Below are some entries. Copy each line in them that holds "achieves".

Plain-text document sources:
▬▬▬

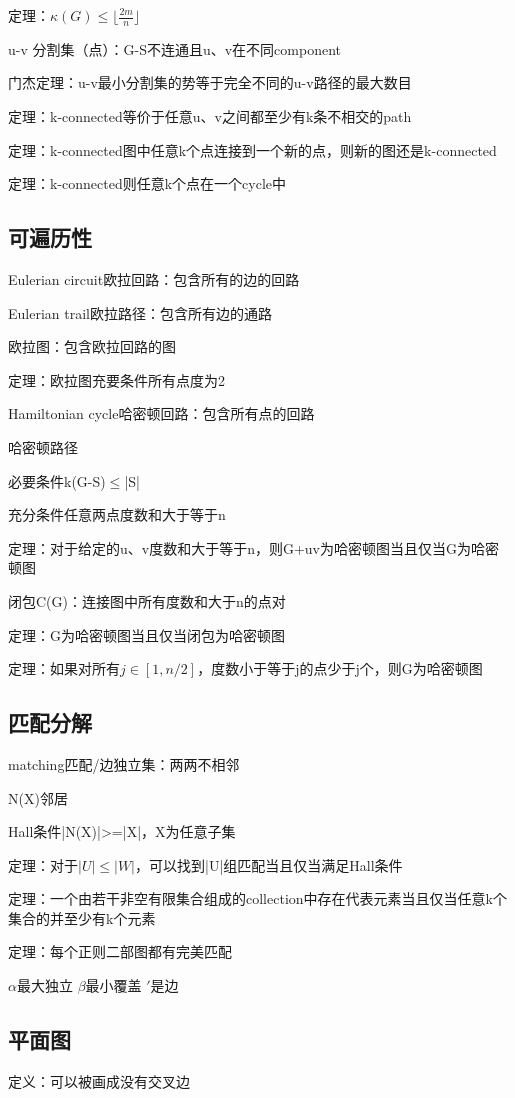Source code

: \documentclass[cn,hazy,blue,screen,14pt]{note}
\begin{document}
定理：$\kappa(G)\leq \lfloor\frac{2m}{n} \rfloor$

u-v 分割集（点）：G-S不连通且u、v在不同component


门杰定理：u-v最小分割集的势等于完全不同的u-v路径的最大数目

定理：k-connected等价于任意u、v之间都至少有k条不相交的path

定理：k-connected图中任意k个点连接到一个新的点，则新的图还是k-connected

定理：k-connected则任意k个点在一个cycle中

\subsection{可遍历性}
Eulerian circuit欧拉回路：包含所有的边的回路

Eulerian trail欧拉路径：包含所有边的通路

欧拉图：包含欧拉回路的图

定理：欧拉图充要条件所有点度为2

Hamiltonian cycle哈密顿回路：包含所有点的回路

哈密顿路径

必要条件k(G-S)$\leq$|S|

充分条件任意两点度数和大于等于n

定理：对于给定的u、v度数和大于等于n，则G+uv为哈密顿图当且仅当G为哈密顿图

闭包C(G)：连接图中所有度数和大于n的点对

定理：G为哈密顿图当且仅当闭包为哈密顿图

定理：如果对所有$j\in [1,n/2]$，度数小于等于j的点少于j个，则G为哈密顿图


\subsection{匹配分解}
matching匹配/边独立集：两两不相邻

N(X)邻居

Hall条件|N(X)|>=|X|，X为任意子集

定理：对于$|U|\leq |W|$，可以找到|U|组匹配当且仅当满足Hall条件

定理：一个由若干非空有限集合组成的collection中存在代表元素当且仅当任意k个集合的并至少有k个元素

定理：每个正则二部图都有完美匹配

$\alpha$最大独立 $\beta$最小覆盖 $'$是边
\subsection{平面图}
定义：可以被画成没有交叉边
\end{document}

▬▬▬

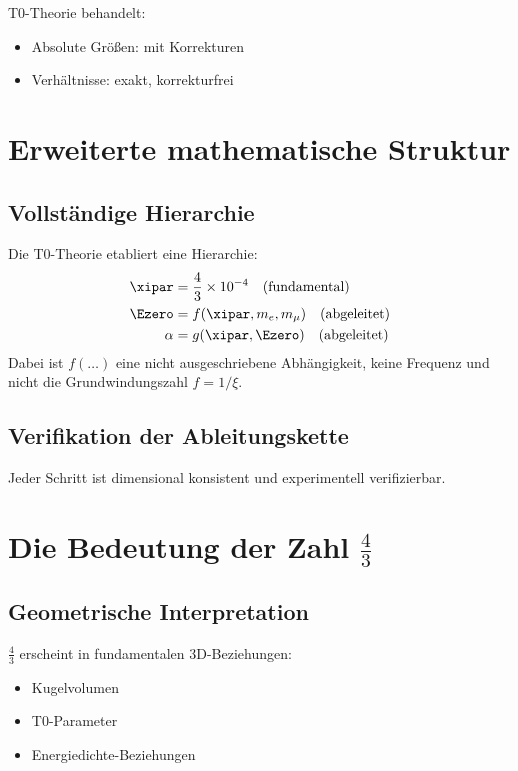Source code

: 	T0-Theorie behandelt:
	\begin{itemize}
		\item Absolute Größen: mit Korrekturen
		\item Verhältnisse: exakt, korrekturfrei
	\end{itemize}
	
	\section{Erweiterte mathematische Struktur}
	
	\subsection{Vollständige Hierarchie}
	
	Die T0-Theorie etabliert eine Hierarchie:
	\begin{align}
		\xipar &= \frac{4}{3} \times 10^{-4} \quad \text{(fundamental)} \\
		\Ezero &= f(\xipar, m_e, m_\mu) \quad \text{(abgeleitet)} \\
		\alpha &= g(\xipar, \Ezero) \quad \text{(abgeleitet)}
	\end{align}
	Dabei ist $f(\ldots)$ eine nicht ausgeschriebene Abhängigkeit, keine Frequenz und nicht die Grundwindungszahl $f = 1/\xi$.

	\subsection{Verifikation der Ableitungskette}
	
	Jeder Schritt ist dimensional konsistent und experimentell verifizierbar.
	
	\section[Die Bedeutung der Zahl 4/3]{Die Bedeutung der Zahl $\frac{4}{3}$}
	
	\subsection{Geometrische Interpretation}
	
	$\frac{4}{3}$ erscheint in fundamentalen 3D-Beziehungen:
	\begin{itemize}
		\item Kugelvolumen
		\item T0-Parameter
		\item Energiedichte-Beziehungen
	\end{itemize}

▬▬▬

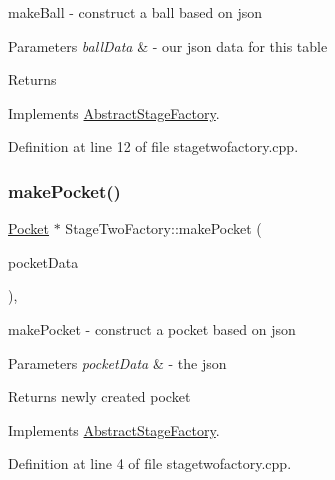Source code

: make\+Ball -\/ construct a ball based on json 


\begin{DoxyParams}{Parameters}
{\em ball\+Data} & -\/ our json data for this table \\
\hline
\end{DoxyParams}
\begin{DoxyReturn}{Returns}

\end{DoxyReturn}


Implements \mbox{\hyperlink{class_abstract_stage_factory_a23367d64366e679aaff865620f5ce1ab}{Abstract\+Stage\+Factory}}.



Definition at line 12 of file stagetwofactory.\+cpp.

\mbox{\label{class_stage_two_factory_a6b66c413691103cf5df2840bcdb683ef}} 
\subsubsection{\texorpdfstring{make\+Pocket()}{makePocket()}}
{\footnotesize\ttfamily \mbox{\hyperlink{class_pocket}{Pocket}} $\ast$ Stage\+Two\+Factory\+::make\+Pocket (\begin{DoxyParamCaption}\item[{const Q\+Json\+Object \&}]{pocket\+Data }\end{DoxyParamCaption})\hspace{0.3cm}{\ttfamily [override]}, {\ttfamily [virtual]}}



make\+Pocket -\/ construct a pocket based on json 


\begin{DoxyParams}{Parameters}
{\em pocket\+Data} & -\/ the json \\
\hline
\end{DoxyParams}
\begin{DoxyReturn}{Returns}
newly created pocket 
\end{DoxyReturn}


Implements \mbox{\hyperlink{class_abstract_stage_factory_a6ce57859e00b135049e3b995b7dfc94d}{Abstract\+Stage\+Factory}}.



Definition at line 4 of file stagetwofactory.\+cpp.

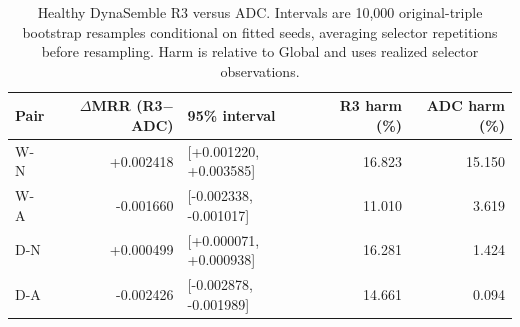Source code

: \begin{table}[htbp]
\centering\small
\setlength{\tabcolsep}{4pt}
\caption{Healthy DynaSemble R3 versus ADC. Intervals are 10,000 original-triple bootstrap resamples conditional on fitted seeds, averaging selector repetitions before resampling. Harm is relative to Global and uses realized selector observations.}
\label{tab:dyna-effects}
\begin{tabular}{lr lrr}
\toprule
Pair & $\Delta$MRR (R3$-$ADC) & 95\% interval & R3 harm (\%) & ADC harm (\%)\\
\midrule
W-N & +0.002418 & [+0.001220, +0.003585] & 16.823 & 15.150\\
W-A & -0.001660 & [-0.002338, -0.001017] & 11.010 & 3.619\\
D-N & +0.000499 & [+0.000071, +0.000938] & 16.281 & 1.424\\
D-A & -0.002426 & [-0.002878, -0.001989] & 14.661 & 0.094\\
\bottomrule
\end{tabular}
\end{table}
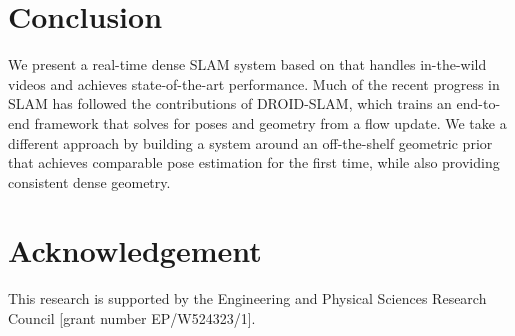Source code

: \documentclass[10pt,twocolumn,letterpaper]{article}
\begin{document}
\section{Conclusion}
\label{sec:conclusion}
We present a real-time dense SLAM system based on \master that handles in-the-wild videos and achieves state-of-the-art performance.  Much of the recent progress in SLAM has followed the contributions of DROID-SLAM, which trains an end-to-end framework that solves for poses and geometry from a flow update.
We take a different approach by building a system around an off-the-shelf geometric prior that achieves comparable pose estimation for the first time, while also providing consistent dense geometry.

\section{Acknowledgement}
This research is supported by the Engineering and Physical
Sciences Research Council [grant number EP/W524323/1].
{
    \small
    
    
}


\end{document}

▬▬▬

■ **TASK RESPONSE**:
We present a real-time dense SLAM system based on \master that handles in-the-wild videos and achieves state-of-the-art performance.  Much of the recent progress in SLAM has followed the contributions of DROID-SLAM, which trains an end-to-end framework that solves for poses and geometry from a flow update.
We take a different approach by building a system around an off-the-shelf geometric prior that achieves comparable pose estimation for the first time, while also providing consistent dense geometry.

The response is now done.